Benefícios do Programa de Compliance na área Trabalhista

Escrito por Vanessa Luiza Siraque Potente . 08 . 03 . 2023 Publicado em Artigos

 Por Vanessa Luiza Siraque Potente 

 

  1. Introdução 

Precipuamente, cumpre destacar que o presente artigo tem por finalidade apresentar o significado, conceito e surgimento no âmbito nacional, do programa de compliance na área trabalhista dentro da corporação.  

Objetiva-se também demonstrar que a instituição do compliance possui o fito de prevenir, detectar e responder à riscos de integridade, bem como desenvolver boas práticas em seu sistema de gestão para assegurar segurança e estabilidade nos negócios,  melhorando o clima organizacional por meio da promoção e disseminação de uma cultura positiva neste aspecto. Com isso será gerado um meio ambiente de trabalho mais sadio, refletindo em maior produtividade e lucratividade nos negócios. 

Como será demonstrado, o compliance torna-se uma ferramenta imprescindível no ponto de vista econômico e social, uma vez que a sociedade atual, no papel das pessoas e organizações, busca sempre mais se relacionar com empresas comprometidas fortemente com a transparência dentro dos negócios, o que traz consequentemente maior credibilidade no mercado e a minimização de judicialização de conflitos na área trabalhista. 

Portanto, discorrer-se-á sobre a importância da implementação de um programa de compliance pautado na prevenção, ética e combate de riscos dentro dos negócios, a fim de que a corporação atue em total conformidade com a legislação trabalhista de modo amplo, observando as Leis, Convenções Coletivas, Acordos Coletivos, Resoluções, Normas Regulamentadoras e demais regulamentos aplicáveis à empresa, o que trará maior segurança patrimonial, com aumento da produtividade, credibilidade e lucratividade no ramo de atuação, bem como a redução de custos com litígios desnecessários, garantindo a longevidade das operações. 

 

  1. Significado, conceito e surgimento do Compliance no Brasil 

O termo compliance vem do verbo em inglês “to comply”, o qual remete a ideia de “agir em sintonia com as regras”. 

 

De acordo com o Conselho Administrativo de Defesa Econômica – CADE:  

“Compliance é um conjunto de medidas internas que permite prevenir ou minimizar os riscos de violação às leis decorrentes de atividade praticada por um agente econômico e de qualquer um de seus sócios ou colaboradores. 

Por meio dos programas de compliance, os agentes reforçam seu compromisso com os valores e objetivos ali explicitados, primordialmente com o cumprimento da legislação. Esse objetivo é bastante ambicioso e por isso mesmo ele requer não apenas a elaboração de uma série de procedimentos, mas também (e principalmente) uma mudança na cultura corporativa.
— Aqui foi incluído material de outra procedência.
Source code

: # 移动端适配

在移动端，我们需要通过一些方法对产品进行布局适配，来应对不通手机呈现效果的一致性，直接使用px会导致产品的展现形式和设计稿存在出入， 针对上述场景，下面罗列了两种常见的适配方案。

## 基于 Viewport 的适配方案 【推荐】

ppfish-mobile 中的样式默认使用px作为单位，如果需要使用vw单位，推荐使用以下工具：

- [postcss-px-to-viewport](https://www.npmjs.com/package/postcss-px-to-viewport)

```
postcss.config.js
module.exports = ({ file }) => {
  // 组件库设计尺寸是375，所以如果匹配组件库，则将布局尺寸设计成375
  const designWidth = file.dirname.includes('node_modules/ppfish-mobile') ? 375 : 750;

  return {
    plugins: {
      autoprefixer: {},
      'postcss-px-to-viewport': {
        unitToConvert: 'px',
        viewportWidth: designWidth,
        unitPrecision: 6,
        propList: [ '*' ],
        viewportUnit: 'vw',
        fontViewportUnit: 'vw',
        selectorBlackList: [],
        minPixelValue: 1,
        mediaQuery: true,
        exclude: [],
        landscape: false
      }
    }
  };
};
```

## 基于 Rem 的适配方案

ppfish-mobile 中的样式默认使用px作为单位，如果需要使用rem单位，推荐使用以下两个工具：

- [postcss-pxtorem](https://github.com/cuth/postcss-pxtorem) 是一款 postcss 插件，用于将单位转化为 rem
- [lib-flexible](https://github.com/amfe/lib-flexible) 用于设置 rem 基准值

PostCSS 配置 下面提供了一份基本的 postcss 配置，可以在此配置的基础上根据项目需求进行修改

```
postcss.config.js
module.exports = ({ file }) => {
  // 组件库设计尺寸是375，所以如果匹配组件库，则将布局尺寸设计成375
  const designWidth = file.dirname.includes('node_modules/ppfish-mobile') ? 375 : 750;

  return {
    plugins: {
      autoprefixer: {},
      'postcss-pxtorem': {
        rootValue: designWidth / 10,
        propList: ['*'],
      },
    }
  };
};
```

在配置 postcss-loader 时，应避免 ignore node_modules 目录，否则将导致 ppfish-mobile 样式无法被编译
O programa de compliance terá resultados positivos quando conseguir incutir nos colaboradores a importância em fazer a coisa certa. 

Uma vez que tais colaboradores podem apresentar diferentes motivações e graus de tolerância a riscos, o programa tem por função ditar valores e objetivos comuns, garantindo sua observância permanente. Programas de compliance podem abranger diversas áreas afetas às atividades dos agentes econômicos, como corrupção, governança, fiscal, ambiental e concorrência, dentre outras, de forma independente ou agregada”. 1 

 

Observa-se, portanto, que a inserção de um programa de compliance tem por finalidade a prevenção e minimização de riscos, por meio de mecanismos/regras para a correta observância da legislação em seu sentido amplo.  

Contudo para que seja efetiva a implementação desse programa, necessariamente deve ocorrer mudança na cultura organizacional interna para que todos, desde funcionários, clientes, empresas parceiras e terceirizadas,  que transacionem com a organização empresaria ou a ela prestem serviços, entendam as diretrizes e a importância de sua correta aplicação. 

     Apesar da implementação de programas de compliance ser uma prática comum em outros países, no Brasil este tema passou ser difundido com mais ênfase após a promulgação da Lei Anticorrupção de nº 12.846/2013, meses antes das investigações conduzidas pelo Ministério Público em relação à vários esquemas de corrupção no País, os quais influenciaram o endurecimento da regulamentação e a adoção pelas empresas, uma vez que trouxe maior consciência sobre as consequências das más condutas e não conformidades legais dentro do ambiente corporativo. 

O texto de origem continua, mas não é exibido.